This post is part of this year’s Walk This Way series, designed to share The Walking Classroom experiences of teachers and students across the United States. This post provides a glimpse into Dawn Rensel’s class.
I always like to do a follow up with my class after we complete a Walking Classroom podcast. Depending on our schedules for the day, I do an extended project, an activity, or just a quick check for comprehension of the podcast. On a day when we just do not have enough time, I love to rely on Flip Grid!
Flip Grid is an app that allows individuals to record up to a three-minute video. I have utilized this app in conjunction with The Walking Classroom, with overwhelming success. I enjoy posing open ended questions for my students and checking their understanding of the podcast to which we have just listened.
My students absolutely LOVE Flip Grid! They can use drawing tools and emoji’s as they explain their thinking. They take ownership of their learning to a whole new level. This is also another way to differentiate in the classroom and to reach my ESL students.
If you have not checked it out, please do so. Flip Grid WILL NOT disappoint! It allows students to engage in a different way of learning through verbal assessment and empowers them.
Working with Weather, Inventors, and More!
One time, we listened to the several weather-related podcasts:
- Meteorology (5-#11, STEM-#11, Complete-#147)
- Tornadoes (4-#31, STEM-#14, Complete-#149)
- Hurricanes (4-#28, STEM-#13, Complete-#150)
My students’ task was to take the information that they learned and to make a video as if they were a meteorologist recording from the natural disaster. They had to give facts and what precautions were needed to survive the disasters.
Recently we were discussing inventions and the engineering and design process. We learned about Alexander Graham Bell as part of our invention unit. The students completed a body biography report about him and all his amazing accomplishments. Students then recorded a Flip Grid video discussing their own possible inventions. The videos were like the “brainstorming” part of the writing process, except it was verbal brainstorming!
This app is my new “go to”! The ideas, creativity, and producing of videos is endless and goes hand-in-hand with any of The Walking Classroom’s podcasts! After listening to the podcast about similes and metaphors, for example, the students had to make a short video explaining the differences and they had to change up their voices as they were recording their video.
Fun for Kids . . . and Freeing for Teachers!

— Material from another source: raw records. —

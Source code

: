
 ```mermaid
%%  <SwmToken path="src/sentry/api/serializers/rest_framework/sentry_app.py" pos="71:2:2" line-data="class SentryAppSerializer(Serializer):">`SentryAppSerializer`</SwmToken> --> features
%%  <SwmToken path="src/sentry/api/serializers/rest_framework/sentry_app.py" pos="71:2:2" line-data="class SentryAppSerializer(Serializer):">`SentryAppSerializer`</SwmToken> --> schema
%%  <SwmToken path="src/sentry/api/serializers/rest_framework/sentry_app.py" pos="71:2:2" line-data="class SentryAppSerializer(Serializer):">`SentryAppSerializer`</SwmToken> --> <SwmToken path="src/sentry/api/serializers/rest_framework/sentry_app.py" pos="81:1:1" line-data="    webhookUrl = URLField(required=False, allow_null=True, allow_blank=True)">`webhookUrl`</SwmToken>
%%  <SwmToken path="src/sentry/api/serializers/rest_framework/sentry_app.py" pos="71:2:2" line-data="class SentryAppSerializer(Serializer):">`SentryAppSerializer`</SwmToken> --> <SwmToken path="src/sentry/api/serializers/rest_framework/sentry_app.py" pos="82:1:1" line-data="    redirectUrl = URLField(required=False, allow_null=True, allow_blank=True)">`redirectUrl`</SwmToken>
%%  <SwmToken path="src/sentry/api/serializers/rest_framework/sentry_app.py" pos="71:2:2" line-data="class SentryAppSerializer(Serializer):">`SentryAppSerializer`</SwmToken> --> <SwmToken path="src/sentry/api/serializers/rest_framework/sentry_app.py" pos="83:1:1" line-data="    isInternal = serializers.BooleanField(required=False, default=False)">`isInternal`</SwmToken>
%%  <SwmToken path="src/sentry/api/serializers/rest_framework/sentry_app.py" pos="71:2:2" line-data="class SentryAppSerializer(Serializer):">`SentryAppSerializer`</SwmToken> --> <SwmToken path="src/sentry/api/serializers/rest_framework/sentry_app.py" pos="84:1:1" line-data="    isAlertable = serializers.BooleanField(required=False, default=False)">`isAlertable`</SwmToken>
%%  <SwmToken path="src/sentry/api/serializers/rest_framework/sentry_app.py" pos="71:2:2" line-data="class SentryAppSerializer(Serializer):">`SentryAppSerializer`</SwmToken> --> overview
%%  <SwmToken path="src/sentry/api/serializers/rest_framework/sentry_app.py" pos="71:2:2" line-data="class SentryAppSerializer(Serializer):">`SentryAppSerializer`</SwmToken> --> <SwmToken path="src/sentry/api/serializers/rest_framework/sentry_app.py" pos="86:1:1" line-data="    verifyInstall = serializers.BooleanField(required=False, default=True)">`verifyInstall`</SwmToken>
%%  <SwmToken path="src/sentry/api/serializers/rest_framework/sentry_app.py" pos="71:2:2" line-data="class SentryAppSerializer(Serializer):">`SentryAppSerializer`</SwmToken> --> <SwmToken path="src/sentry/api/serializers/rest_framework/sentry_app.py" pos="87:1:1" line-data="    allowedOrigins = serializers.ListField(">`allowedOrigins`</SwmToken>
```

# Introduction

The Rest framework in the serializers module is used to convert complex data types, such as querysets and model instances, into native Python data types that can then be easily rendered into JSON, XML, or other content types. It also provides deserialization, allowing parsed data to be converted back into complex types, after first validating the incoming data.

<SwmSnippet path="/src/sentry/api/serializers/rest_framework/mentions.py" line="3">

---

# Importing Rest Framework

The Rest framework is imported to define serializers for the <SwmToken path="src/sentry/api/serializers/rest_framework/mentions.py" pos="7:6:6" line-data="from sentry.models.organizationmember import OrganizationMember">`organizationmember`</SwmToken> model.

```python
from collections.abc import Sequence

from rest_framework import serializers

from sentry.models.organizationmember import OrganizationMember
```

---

I’m going to be honest, I do not LOVE grading papers, I actually procrastinate when it comes to grading. However, I can watch, assess, and give feedback on my kids’ videos all day long! This app allows me to assess the kids’ learning from a different platform. The personalities of the quiet students come out as they record their own videos. Students who lack self-confidence really learn to gain that confidence with every video. They now have a voice and personality that shows through in the three-minute videos they record.
Publishing Students’ Work
The recorded videos have become part of my classroom Flip Grid, in which the students can give positive feedback to each other in real time on their posted videos. I am so glad I stumbled upon Flip Grid, and my students are “over the moon”! It has given my own “walking classroom” another extension to utilize after listening to the educational content based podcasts.
While I started off having my students summarize the weekly podcast that I assigned, now have to be more creative with my video assignments! My students have suggested that they record their own Walking Classroom podcasts based on topics of their choice, and then have them all end with “Happy Trails!”
Think Beyond the Earbuds!
I hope this post inspires some of the newer users of The Walking Classroom to think beyond the earbuds and to think “outside” the box when it comes to integrating all content areas and extending the learning within their classroom after the podcasts have ended! My focus this year was (and still is) to create interdisciplinary units around and within the Walking Classroom content!
Happy Trails from me (and my fourth graders)!